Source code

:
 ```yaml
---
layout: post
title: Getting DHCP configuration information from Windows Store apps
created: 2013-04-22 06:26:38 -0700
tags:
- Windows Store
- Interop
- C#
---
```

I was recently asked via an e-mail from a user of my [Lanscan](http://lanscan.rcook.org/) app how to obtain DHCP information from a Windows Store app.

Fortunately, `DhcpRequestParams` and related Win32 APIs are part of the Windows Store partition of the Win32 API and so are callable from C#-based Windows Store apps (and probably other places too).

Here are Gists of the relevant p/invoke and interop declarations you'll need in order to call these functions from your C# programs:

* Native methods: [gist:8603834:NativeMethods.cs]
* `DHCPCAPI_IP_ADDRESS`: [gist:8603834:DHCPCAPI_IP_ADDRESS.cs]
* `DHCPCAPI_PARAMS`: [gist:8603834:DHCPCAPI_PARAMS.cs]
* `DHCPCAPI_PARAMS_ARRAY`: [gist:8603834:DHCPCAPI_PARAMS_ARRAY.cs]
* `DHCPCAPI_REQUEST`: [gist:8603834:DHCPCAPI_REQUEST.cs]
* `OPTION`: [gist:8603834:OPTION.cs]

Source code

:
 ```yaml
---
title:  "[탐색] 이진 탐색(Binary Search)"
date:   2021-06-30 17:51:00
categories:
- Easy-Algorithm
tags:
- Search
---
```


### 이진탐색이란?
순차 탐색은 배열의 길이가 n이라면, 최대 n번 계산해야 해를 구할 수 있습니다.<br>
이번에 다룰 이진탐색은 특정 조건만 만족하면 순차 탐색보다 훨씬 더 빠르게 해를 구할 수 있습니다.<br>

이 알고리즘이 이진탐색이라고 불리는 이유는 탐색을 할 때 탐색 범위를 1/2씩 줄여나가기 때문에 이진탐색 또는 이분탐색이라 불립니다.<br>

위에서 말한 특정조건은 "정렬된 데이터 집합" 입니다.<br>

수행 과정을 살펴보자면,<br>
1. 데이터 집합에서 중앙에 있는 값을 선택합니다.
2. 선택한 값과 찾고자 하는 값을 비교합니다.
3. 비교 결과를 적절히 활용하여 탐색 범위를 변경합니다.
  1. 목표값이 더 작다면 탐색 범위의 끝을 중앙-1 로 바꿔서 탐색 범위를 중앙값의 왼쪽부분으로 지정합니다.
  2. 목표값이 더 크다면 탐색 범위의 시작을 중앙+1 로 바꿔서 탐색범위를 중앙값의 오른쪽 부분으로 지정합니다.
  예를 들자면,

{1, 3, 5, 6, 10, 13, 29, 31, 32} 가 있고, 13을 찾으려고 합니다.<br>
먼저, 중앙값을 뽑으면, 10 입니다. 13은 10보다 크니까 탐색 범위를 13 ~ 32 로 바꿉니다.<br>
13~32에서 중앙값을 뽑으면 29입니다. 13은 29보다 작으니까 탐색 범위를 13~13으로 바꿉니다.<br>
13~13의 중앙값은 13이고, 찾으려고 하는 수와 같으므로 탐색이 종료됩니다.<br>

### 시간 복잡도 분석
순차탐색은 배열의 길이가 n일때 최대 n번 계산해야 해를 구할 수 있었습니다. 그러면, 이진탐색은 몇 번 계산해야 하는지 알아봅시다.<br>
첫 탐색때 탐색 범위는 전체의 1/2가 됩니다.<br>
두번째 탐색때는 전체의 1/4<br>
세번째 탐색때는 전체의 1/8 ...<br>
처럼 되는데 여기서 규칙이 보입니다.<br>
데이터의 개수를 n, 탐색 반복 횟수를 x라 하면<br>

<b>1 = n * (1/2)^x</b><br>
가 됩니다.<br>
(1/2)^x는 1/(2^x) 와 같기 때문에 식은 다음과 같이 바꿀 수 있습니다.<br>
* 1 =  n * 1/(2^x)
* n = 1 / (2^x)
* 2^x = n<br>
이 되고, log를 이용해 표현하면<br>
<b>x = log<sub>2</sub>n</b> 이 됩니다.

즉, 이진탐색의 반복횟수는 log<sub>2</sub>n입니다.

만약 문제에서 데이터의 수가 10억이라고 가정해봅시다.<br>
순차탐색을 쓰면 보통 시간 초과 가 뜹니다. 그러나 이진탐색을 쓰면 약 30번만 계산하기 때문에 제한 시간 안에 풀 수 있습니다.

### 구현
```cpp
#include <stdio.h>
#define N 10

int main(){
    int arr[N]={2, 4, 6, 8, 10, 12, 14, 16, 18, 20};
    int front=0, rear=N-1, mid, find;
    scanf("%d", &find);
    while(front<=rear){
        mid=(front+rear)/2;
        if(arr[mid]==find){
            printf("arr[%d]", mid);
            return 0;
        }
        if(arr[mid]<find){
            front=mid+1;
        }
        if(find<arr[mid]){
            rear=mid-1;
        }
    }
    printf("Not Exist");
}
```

──────

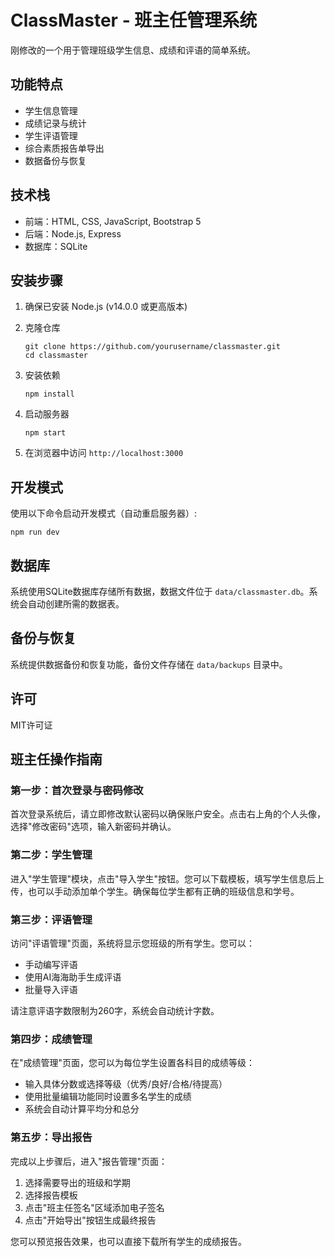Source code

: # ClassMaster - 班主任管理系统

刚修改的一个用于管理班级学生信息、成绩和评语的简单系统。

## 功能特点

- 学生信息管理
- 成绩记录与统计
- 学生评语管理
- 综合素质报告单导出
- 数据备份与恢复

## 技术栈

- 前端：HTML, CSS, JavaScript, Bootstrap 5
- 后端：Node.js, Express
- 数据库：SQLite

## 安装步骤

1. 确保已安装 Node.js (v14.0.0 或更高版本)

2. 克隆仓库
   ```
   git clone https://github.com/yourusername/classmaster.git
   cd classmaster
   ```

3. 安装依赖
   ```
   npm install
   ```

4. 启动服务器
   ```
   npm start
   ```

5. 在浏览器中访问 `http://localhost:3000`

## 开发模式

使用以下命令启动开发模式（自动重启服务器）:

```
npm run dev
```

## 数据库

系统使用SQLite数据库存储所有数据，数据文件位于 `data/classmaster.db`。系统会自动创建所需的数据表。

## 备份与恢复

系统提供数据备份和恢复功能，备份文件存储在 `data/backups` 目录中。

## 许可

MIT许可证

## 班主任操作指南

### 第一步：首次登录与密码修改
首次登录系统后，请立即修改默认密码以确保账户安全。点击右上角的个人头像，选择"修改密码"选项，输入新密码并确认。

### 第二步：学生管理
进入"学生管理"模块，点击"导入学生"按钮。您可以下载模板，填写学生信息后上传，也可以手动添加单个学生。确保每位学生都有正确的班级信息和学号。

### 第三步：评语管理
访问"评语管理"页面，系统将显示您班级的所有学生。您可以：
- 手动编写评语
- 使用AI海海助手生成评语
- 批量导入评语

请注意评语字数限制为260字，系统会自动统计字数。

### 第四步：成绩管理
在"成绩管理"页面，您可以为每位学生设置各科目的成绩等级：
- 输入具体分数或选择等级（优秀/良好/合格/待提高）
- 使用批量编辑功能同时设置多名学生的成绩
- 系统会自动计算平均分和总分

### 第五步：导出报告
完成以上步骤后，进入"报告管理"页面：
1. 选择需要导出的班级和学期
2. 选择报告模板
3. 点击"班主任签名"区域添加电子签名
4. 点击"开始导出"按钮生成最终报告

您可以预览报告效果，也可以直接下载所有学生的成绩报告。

──────

__WORK ORDER__
Only the lines above that include the word "지정합니다" belong in the answer; copy each one.

__SOLUTION FOR THIS PROBLEM__
  1. 목표값이 더 작다면 탐색 범위의 끝을 중앙-1 로 바꿔서 탐색 범위를 중앙값의 왼쪽부분으로 지정합니다.
  2. 목표값이 더 크다면 탐색 범위의 시작을 중앙+1 로 바꿔서 탐색범위를 중앙값의 오른쪽 부분으로 지정합니다.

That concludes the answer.